*DATA EXTRACT:*
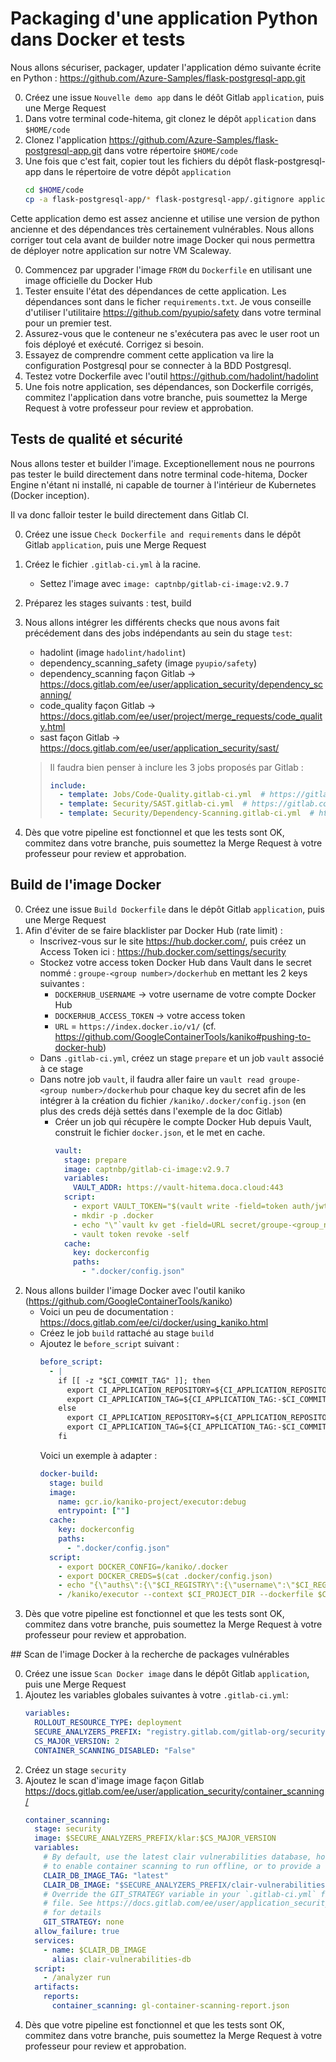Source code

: # Packaging d'une application Python dans Docker et tests

Nous allons sécuriser, packager, updater l'application démo suivante écrite en Python : https://github.com/Azure-Samples/flask-postgresql-app.git

0. Créez une issue `Nouvelle demo app` dans le déôt Gitlab `application`, puis une Merge Request
1. Dans votre terminal code-hitema, git clonez le dépôt `application` dans `$HOME/code`
2. Clonez l'application https://github.com/Azure-Samples/flask-postgresql-app.git dans votre répertoire `$HOME/code`
3. Une fois que c'est fait, copier tout les fichiers du dépôt flask-postgresql-app dans le répertoire de votre dépôt `application`
   ```bash
   cd $HOME/code
   cp -a flask-postgresql-app/* flask-postgresql-app/.gitignore application/
   ```

Cette application demo est assez ancienne et utilise une version de python ancienne et des dépendances très certainement vulnérables. Nous allons corriger tout cela avant de builder notre image Docker qui nous permettra de déployer notre application sur notre VM Scaleway.

0. Commencez par upgrader l'image `FROM` du `Dockerfile` en utilisant une image officielle du Docker Hub
1. Tester ensuite l'état des dépendances de cette application. Les dépendances sont dans le ficher `requirements.txt`. Je vous conseille d'utiliser l'utilitaire https://github.com/pyupio/safety dans votre terminal pour un premier test.
2. Assurez-vous que le conteneur ne s'exécutera pas avec le user root un fois déployé et exécuté. Corrigez si besoin.
3. Essayez de comprendre comment cette application va lire la configuration Postgresql pour se connecter à la BDD Postgresql.
4. Testez votre Dockerfile avec l'outil https://github.com/hadolint/hadolint
5. Une fois notre application, ses dépendances, son Dockerfile corrigés, commitez l'application dans votre branche, puis soumettez la Merge Request à votre professeur pour review et approbation.

## Tests de qualité et sécurité

Nous allons tester et builder l'image. Exceptionellement nous ne pourrons pas tester le build directement dans notre terminal code-hitema, Docker Engine n'étant ni installé, ni capable de tourner à l'intérieur de Kubernetes (Docker inception).

Il va donc falloir tester le build directement dans Gitlab CI.

0. Créez une issue `Check Dockerfile and requirements` dans le dépôt Gitlab `application`, puis une Merge Request
1. Créez le fichier `.gitlab-ci.yml` à la racine.
   - Settez l'image avec `image: captnbp/gitlab-ci-image:v2.9.7`
2. Préparez les stages suivants : test, build
3. Nous allons intégrer les différents checks que nous avons fait précédement dans des jobs indépendants au sein du stage `test`:
   - hadolint (image `hadolint/hadolint`)
   - dependency_scanning_safety (image `pyupio/safety`)
   - dependency_scanning façon Gitlab -> https://docs.gitlab.com/ee/user/application_security/dependency_scanning/
   - code_quality façon Gitlab -> https://docs.gitlab.com/ee/user/project/merge_requests/code_quality.html
   - sast façon Gitlab -> https://docs.gitlab.com/ee/user/application_security/sast/

   > Il faudra bien penser à inclure les 3 jobs proposés par Gitlab :
   > ```yaml
   > include:
   >   - template: Jobs/Code-Quality.gitlab-ci.yml  # https://gitlab.com/gitlab-org/gitlab-foss/blob/master/lib/gitlab/ci/templates/Jobs/Code-Quality.gitlab-ci.yml
   >   - template: Security/SAST.gitlab-ci.yml  # https://gitlab.com/gitlab-org/gitlab-foss/blob/master/lib/gitlab/ci/templates/Security/SAST.gitlab-ci.yml
   >   - template: Security/Dependency-Scanning.gitlab-ci.yml  # https://gitlab.com/gitlab-org/gitlab/blob/master/lib/gitlab/ci/templates/Security/Dependency-Scanning.gitlab-ci.yml
   > ```
4. Dès que votre pipeline est fonctionnel et que les tests sont OK, commitez dans votre branche, puis soumettez la Merge Request à votre professeur pour review et approbation.

## Build de l'image Docker

0. Créez une issue `Build Dockerfile` dans le dépôt Gitlab `application`, puis une Merge Request
1. Afin d'éviter de se faire blacklister par Docker Hub (rate limit) :
   - Inscrivez-vous sur le site https://hub.docker.com/, puis créez un Access Token ici : https://hub.docker.com/settings/security
   - Stockez votre access token Docker Hub dans Vault dans le secret nommé : `groupe-<group number>/dockerhub` en mettant les 2 keys suivantes :
     - `DOCKERHUB_USERNAME` -> votre username de votre compte Docker Hub
     - `DOCKERHUB_ACCESS_TOKEN` -> votre access token
     - `URL` = `https://index.docker.io/v1/` (cf. https://github.com/GoogleContainerTools/kaniko#pushing-to-docker-hub)
   - Dans `.gitlab-ci.yml`, créez un stage `prepare` et un job `vault` associé à ce stage
   - Dans notre job `vault`, il faudra aller faire un `vault read groupe-<group number>/dockerhub` pour chaque key du secret afin de les intégrer à la création du fichier `/kaniko/.docker/config.json` (en plus des creds déjà settés dans l'exemple de la doc Gitlab)
     - Créer un job qui récupère le compte Docker Hub depuis Vault, construit le fichier `docker.json`, et le met en cache.
       ```yaml
       vault:
         stage: prepare
         image: captnbp/gitlab-ci-image:v2.9.7
         variables:
           VAULT_ADDR: https://vault-hitema.doca.cloud:443
         script:
           - export VAULT_TOKEN="$(vault write -field=token auth/jwt/login role=application-groupe-<group_number> token_ttl=30 jwt=$CI_JOB_JWT)"
           - mkdir -p .docker
           - echo "\"`vault kv get -field=URL secret/groupe-<group_number>/dockerhub`\":{\"username\":\"`vault kv get -field=DOCKERHUB_USERNAME secret/groupe-<group_number>/dockerhub`\",\"password\":\"`vault kv get -field=DOCKERHUB_ACCESS_TOKEN secret/groupe-<group_number>/dockerhub`\"}" > ${CI_PROJECT_DIR}/.docker/config.json
           - vault token revoke -self
         cache:
           key: dockerconfig
           paths:
             - ".docker/config.json"
       ```
2. Nous allons builder l'image Docker avec l'outil kaniko (https://github.com/GoogleContainerTools/kaniko)
   - Voici un peu de documentation : https://docs.gitlab.com/ee/ci/docker/using_kaniko.html
   - Créez le job `build` rattaché au stage `build`
   - Ajoutez le `before_script` suivant :
     ```yaml
     before_script:
       - |
         if [[ -z "$CI_COMMIT_TAG" ]]; then
           export CI_APPLICATION_REPOSITORY=${CI_APPLICATION_REPOSITORY:-$CI_REGISTRY_IMAGE/$CI_COMMIT_REF_SLUG}
           export CI_APPLICATION_TAG=${CI_APPLICATION_TAG:-$CI_COMMIT_SHA}
         else
           export CI_APPLICATION_REPOSITORY=${CI_APPLICATION_REPOSITORY:-$CI_REGISTRY_IMAGE}/app
           export CI_APPLICATION_TAG=${CI_APPLICATION_TAG:-$CI_COMMIT_TAG}
         fi
     ```
     Voici un exemple à adapter :
     ```yaml
     docker-build:
       stage: build
       image:
         name: gcr.io/kaniko-project/executor:debug
         entrypoint: [""]
       cache:
         key: dockerconfig
         paths:
           - ".docker/config.json"
       script:
         - export DOCKER_CONFIG=/kaniko/.docker
         - export DOCKER_CREDS=$(cat .docker/config.json)
         - echo "{\"auths\":{\"$CI_REGISTRY\":{\"username\":\"$CI_REGISTRY_USER\",\"password\":\"$CI_REGISTRY_PASSWORD\"},${DOCKER_CREDS}}}" > /kaniko/.docker/config.json
         - /kaniko/executor --context $CI_PROJECT_DIR --dockerfile $CI_PROJECT_DIR/Dockerfile --destination $CI_REGISTRY_IMAGE:$CI_COMMIT_SHA
     ```
3. Dès que votre pipeline est fonctionnel et que les tests sont OK, commitez dans votre branche, puis soumettez la Merge Request à votre professeur pour review et approbation.

## Scan de l'image Docker à la recherche de packages vulnérables

0. Créez une issue `Scan Docker image` dans le dépôt Gitlab `application`, puis une Merge Request
1. Ajoutez les variables globales suivantes à votre `.gitlab-ci.yml`:
   ```yaml
   variables:
     ROLLOUT_RESOURCE_TYPE: deployment
     SECURE_ANALYZERS_PREFIX: "registry.gitlab.com/gitlab-org/security-products/analyzers"
     CS_MAJOR_VERSION: 2
     CONTAINER_SCANNING_DISABLED: "False"
   ```
2. Créez un stage `security`
3. Ajoutez le scan d'image image façon Gitlab https://docs.gitlab.com/ee/user/application_security/container_scanning/
   ```yaml
   container_scanning:
     stage: security
     image: $SECURE_ANALYZERS_PREFIX/klar:$CS_MAJOR_VERSION
     variables:
       # By default, use the latest clair vulnerabilities database, however, allow it to be overridden here with a specific image
       # to enable container scanning to run offline, or to provide a consistent list of vulnerabilities for integration testing purposes
       CLAIR_DB_IMAGE_TAG: "latest"
       CLAIR_DB_IMAGE: "$SECURE_ANALYZERS_PREFIX/clair-vulnerabilities-db:$CLAIR_DB_IMAGE_TAG"
       # Override the GIT_STRATEGY variable in your `.gitlab-ci.yml` file and set it to `fetch` if you want to provide a `clair-whitelist.yml`
       # file. See https://docs.gitlab.com/ee/user/application_security/container_scanning/index.html#overriding-the-container-scanning-template
       # for details
       GIT_STRATEGY: none
     allow_failure: true
     services:
       - name: $CLAIR_DB_IMAGE
         alias: clair-vulnerabilities-db
     script:
       - /analyzer run
     artifacts:
       reports:
         container_scanning: gl-container-scanning-report.json
   ```
4. Dès que votre pipeline est fonctionnel et que les tests sont OK, commitez dans votre branche, puis soumettez la Merge Request à votre professeur pour review et approbation.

*AIM OF THE TASK:* If a line falls between the first line of the records above and the line containing "Nous allons sécuriser, packager, updater", inclusive, retype it exactly; leave pictures out.

*TASK SOLUTION:*
Source code

: # Packaging d'une application Python dans Docker et tests

Nous allons sécuriser, packager, updater l'application démo suivante écrite en Python : https://github.com/Azure-Samples/flask-postgresql-app.git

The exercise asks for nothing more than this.